* [DATA]
━━━━━━━━━━━━━━━━━━━━━━━━━━━━━━

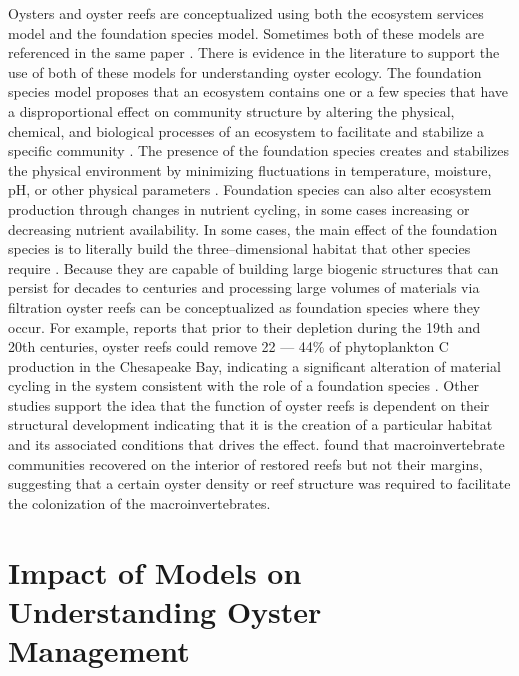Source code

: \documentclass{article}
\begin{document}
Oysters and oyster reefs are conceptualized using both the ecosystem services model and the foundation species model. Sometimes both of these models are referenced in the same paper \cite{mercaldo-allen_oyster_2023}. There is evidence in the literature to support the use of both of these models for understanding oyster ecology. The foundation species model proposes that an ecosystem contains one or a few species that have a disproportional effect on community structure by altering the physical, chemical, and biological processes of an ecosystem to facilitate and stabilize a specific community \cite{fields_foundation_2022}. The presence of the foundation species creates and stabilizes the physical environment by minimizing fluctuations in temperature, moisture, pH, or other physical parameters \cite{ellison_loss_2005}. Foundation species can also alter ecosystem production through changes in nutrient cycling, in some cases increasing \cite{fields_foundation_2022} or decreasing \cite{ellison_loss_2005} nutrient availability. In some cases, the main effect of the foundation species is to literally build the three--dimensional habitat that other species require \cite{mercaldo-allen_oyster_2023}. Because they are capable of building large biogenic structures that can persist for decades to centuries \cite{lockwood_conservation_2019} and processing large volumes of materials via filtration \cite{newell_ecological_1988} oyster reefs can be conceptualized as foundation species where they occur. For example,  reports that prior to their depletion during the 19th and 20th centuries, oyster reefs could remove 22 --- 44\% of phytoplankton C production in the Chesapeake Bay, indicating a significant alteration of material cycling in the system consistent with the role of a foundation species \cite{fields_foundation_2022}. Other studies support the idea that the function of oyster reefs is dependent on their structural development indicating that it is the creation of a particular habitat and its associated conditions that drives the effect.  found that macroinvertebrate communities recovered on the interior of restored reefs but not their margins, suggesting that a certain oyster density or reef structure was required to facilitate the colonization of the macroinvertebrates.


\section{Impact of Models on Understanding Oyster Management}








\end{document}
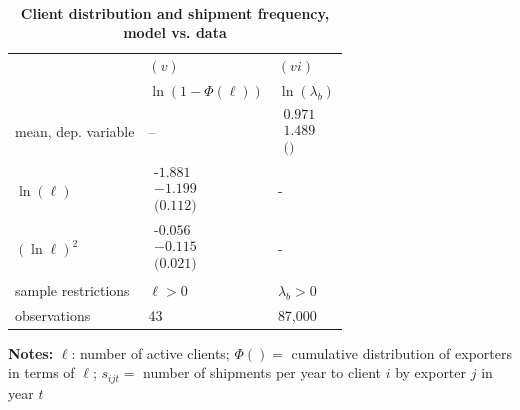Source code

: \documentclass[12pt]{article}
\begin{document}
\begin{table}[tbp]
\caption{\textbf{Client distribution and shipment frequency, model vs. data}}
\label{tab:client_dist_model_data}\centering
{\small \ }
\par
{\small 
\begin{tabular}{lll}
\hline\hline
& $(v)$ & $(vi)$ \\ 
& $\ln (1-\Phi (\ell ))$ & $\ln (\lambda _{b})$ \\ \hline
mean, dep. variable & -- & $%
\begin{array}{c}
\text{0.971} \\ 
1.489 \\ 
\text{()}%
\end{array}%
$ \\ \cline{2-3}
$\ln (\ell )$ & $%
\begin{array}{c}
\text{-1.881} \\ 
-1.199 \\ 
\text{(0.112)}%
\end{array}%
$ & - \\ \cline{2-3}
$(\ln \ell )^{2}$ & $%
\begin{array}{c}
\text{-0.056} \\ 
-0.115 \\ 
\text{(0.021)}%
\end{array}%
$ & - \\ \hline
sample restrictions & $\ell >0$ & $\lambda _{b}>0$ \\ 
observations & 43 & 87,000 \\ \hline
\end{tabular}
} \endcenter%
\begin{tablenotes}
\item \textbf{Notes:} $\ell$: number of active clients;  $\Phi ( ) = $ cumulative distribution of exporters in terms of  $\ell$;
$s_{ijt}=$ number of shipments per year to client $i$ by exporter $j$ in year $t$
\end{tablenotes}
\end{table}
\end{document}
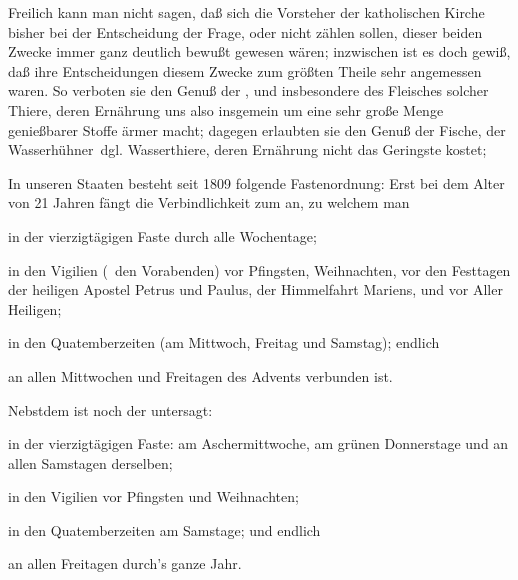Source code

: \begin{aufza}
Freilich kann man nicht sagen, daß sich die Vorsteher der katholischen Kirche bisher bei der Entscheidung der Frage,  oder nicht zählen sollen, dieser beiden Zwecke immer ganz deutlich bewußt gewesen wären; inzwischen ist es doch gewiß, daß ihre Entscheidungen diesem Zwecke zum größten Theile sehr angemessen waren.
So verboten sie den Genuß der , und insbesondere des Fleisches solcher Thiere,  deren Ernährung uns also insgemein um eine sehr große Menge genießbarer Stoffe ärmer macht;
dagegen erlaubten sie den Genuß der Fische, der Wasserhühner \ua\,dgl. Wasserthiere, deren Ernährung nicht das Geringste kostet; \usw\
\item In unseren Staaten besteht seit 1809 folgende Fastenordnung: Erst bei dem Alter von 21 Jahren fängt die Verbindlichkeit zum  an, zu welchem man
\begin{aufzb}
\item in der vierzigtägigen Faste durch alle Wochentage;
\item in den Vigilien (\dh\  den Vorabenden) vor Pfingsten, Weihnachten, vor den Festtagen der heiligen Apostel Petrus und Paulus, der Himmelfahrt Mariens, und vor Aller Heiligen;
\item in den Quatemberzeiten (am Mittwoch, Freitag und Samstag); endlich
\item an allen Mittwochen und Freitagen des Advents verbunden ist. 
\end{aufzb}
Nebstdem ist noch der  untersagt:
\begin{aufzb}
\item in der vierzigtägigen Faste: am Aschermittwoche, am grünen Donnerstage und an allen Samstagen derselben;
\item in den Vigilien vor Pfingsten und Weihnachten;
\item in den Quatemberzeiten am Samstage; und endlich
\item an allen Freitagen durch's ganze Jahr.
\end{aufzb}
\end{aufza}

━━━━━━━━━━━━━━━━━━━━━━━━━━━━━━

Looking only at the data above, say how many of its lines contain the string "Weihnachten", and nothing more.

2